Provided entries START
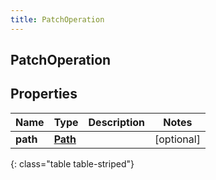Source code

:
```yaml
---
title: PatchOperation
---
```

## PatchOperation


## Properties

| Name | Type | Description | Notes |
| ------------ | ------------- | ------------- | ------------- |
| **path** | [**Path**](Path.html) |  |  [optional] |
{: class="table table-striped"}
Provided entries END
*Description of the task*: Omit every picture, then repeat the remaining data exactly as it appears above.

*Solution for this problem*:
Source code

:
```yaml
---
title: PatchOperation
---
```

## PatchOperation


## Properties

| Name | Type | Description | Notes |
| ------------ | ------------- | ------------- | ------------- |
| **path** | [**Path**](Path.html) |  |  [optional] |
{: class="table table-striped"}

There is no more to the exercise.